- [Action item] Every line holding the string "other" should be copied from the listing.

- [Available data]
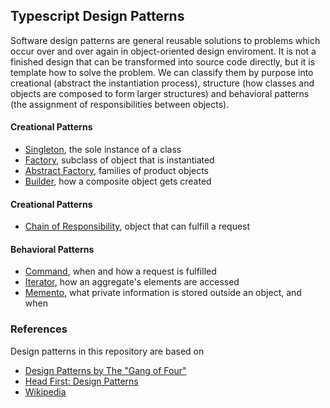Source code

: ## Typescript Design Patterns

Software design patterns are general reusable solutions to problems which occur
over and over again in object-oriented design enviroment. It is not a finished
design that can be transformed into source code directly, but it is template how
to solve the problem. We can classify them by purpose into creational (abstract
the instantiation process), structure (how classes and objects are composed to form
larger structures) and behavioral patterns (the assignment of responsibilities between
objects).

#### Creational Patterns

- [Singleton], the sole instance of a class
- [Factory], subclass of object that is instantiated
- [Abstract Factory], families of product objects
- [Builder], how a composite object gets created

#### Creational Patterns
- [Chain of Responsibility], object that can fulfill a request

#### Behavioral Patterns
- [Command], when and how a request is fulfilled
- [Iterator], how an aggregate's elements are accessed
- [Memento], what private information is stored outside an object, and when

### References

Design patterns in this repository are based on

- [Design Patterns by The "Gang of Four"]
- [Head First: Design Patterns]
- [Wikipedia]

[Design Patterns by The "Gang of Four"]: https://en.wikipedia.org/wiki/Design_Patterns
[Head First: Design Patterns]: http://www.headfirstlabs.com/books/hfdp/
[Wikipedia]: https://en.wikipedia.org/wiki/Software_design_pattern
[Singleton]: https://github.com/mthnglac/design-patterns-typescript/tree/master/singleton
[Factory]: https://github.com/mthnglac/design-patterns-typescript/tree/master/factory
[Abstract Factory]: https://github.com/mthnglac/design-patterns-typescript/tree/master/abstract-factory
[Builder]: https://github.com/mthnglac/design-patterns-typescript/tree/master/builder
[Chain of Responsibility]: https://github.com/mthnglac/design-patterns-typescript/tree/master/chain-of-responsibility
[Command]: https://github.com/mthnglac/design-patterns-typescript/tree/master/command
[Iterator]: https://github.com/mthnglac/design-patterns-typescript/tree/master/iterator
[Memento]: https://github.com/mthnglac/design-patterns-typescript/tree/master/memento

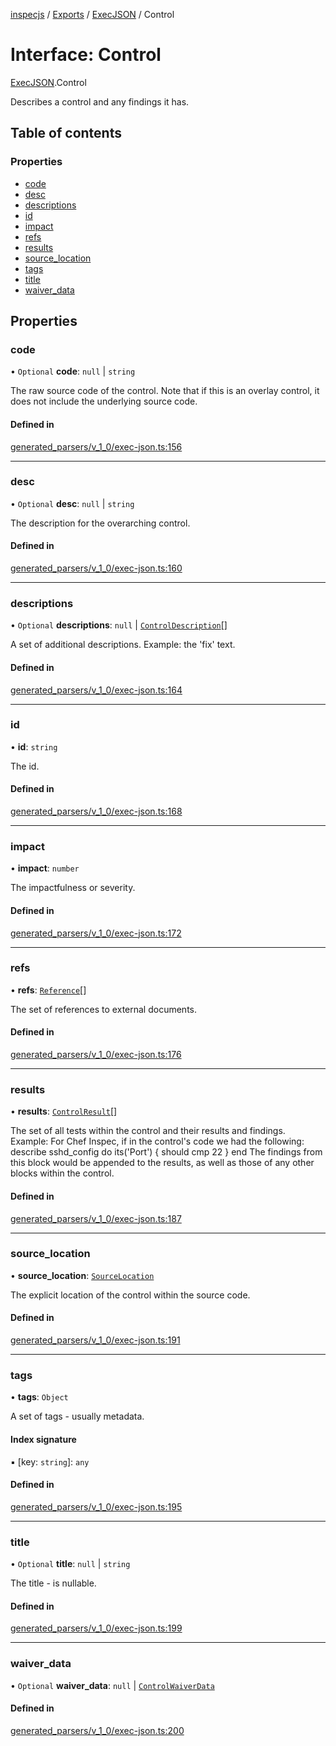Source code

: [inspecjs](../README.md) / [Exports](../modules.md) / [ExecJSON](../modules/ExecJSON.md) / Control

# Interface: Control

[ExecJSON](../modules/ExecJSON.md).Control

Describes a control and any findings it has.

## Table of contents

### Properties

- [code](ExecJSON.Control.md#code)
- [desc](ExecJSON.Control.md#desc)
- [descriptions](ExecJSON.Control.md#descriptions)
- [id](ExecJSON.Control.md#id)
- [impact](ExecJSON.Control.md#impact)
- [refs](ExecJSON.Control.md#refs)
- [results](ExecJSON.Control.md#results)
- [source\_location](ExecJSON.Control.md#source_location)
- [tags](ExecJSON.Control.md#tags)
- [title](ExecJSON.Control.md#title)
- [waiver\_data](ExecJSON.Control.md#waiver_data)

## Properties

### code

• `Optional` **code**: ``null`` \| `string`

The raw source code of the control. Note that if this is an overlay control, it does not
include the underlying source code.

#### Defined in

[generated_parsers/v_1_0/exec-json.ts:156](https://github.com/mitre/heimdall2/blob/23640835/libs/inspecjs/src/generated_parsers/v_1_0/exec-json.ts#L156)

___

### desc

• `Optional` **desc**: ``null`` \| `string`

The description for the overarching control.

#### Defined in

[generated_parsers/v_1_0/exec-json.ts:160](https://github.com/mitre/heimdall2/blob/23640835/libs/inspecjs/src/generated_parsers/v_1_0/exec-json.ts#L160)

___

### descriptions

• `Optional` **descriptions**: ``null`` \| [`ControlDescription`](ExecJSON.ControlDescription.md)[]

A set of additional descriptions.  Example: the 'fix' text.

#### Defined in

[generated_parsers/v_1_0/exec-json.ts:164](https://github.com/mitre/heimdall2/blob/23640835/libs/inspecjs/src/generated_parsers/v_1_0/exec-json.ts#L164)

___

### id

• **id**: `string`

The id.

#### Defined in

[generated_parsers/v_1_0/exec-json.ts:168](https://github.com/mitre/heimdall2/blob/23640835/libs/inspecjs/src/generated_parsers/v_1_0/exec-json.ts#L168)

___

### impact

• **impact**: `number`

The impactfulness or severity.

#### Defined in

[generated_parsers/v_1_0/exec-json.ts:172](https://github.com/mitre/heimdall2/blob/23640835/libs/inspecjs/src/generated_parsers/v_1_0/exec-json.ts#L172)

___

### refs

• **refs**: [`Reference`](ExecJSON.Reference.md)[]

The set of references to external documents.

#### Defined in

[generated_parsers/v_1_0/exec-json.ts:176](https://github.com/mitre/heimdall2/blob/23640835/libs/inspecjs/src/generated_parsers/v_1_0/exec-json.ts#L176)

___

### results

• **results**: [`ControlResult`](ExecJSON.ControlResult.md)[]

The set of all tests within the control and their results and findings.
Example:
For Chef Inspec, if in the control's code we had the following:
describe sshd_config do
its('Port') { should cmp 22 }
end
The findings from this block would be appended to the results, as well as those of any
other blocks within the control.

#### Defined in

[generated_parsers/v_1_0/exec-json.ts:187](https://github.com/mitre/heimdall2/blob/23640835/libs/inspecjs/src/generated_parsers/v_1_0/exec-json.ts#L187)

___

### source\_location

• **source\_location**: [`SourceLocation`](ExecJSON.SourceLocation.md)

The explicit location of the control within the source code.

#### Defined in

[generated_parsers/v_1_0/exec-json.ts:191](https://github.com/mitre/heimdall2/blob/23640835/libs/inspecjs/src/generated_parsers/v_1_0/exec-json.ts#L191)

___

### tags

• **tags**: `Object`

A set of tags - usually metadata.

#### Index signature

▪ [key: `string`]: `any`

#### Defined in

[generated_parsers/v_1_0/exec-json.ts:195](https://github.com/mitre/heimdall2/blob/23640835/libs/inspecjs/src/generated_parsers/v_1_0/exec-json.ts#L195)

___

### title

• `Optional` **title**: ``null`` \| `string`

The title - is nullable.

#### Defined in

[generated_parsers/v_1_0/exec-json.ts:199](https://github.com/mitre/heimdall2/blob/23640835/libs/inspecjs/src/generated_parsers/v_1_0/exec-json.ts#L199)

___

### waiver\_data

• `Optional` **waiver\_data**: ``null`` \| [`ControlWaiverData`](ExecJSON.ControlWaiverData.md)

#### Defined in

[generated_parsers/v_1_0/exec-json.ts:200](https://github.com/mitre/heimdall2/blob/23640835/libs/inspecjs/src/generated_parsers/v_1_0/exec-json.ts#L200)
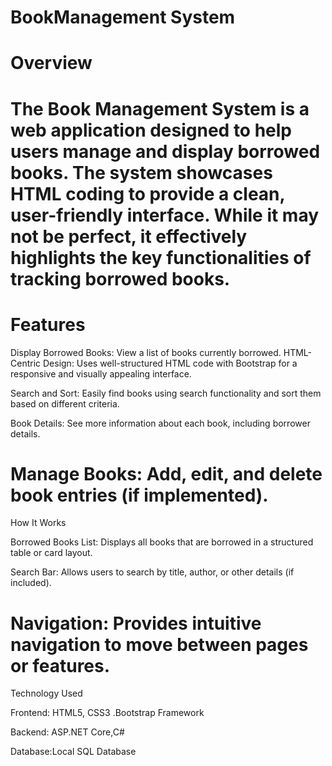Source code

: # BookManagement System
# Overview
The Book Management System is a web application designed to help users manage and display borrowed books. The system showcases HTML coding to provide a clean, user-friendly interface. While it may not be perfect, it effectively highlights the key functionalities of tracking borrowed books.
=================================================================================================================================================================================================================================================================================
# Features

Display Borrowed Books: View a list of books currently borrowed.
HTML-Centric Design: Uses well-structured HTML code with Bootstrap for a responsive and visually appealing interface.

Search and Sort: Easily find books using search functionality and sort them based on different criteria.

Book Details: See more information about each book, including borrower details.

Manage Books: Add, edit, and delete book entries (if implemented).
=================================================================================================================================================================================================================================================================================
How It Works

Borrowed Books List: Displays all books that are borrowed in a structured table or card layout.

Search Bar: Allows users to search by title, author, or other details (if included).


Navigation: Provides intuitive navigation to move between pages or features.
=================================================================================================================================================================================================================================================================================
Technology Used

Frontend: HTML5, CSS3 .Bootstrap Framework

Backend: ASP.NET Core,C#

Database:Local SQL Database
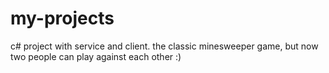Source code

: # my-projects

c# project with service and client.
the classic minesweeper game, but now two people can play against each other :)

- [Result of the exercise]
other blocks within the control.
Search Bar: Allows users to search by title, author, or other details (if included).
the classic minesweeper game, but now two people can play against each other :)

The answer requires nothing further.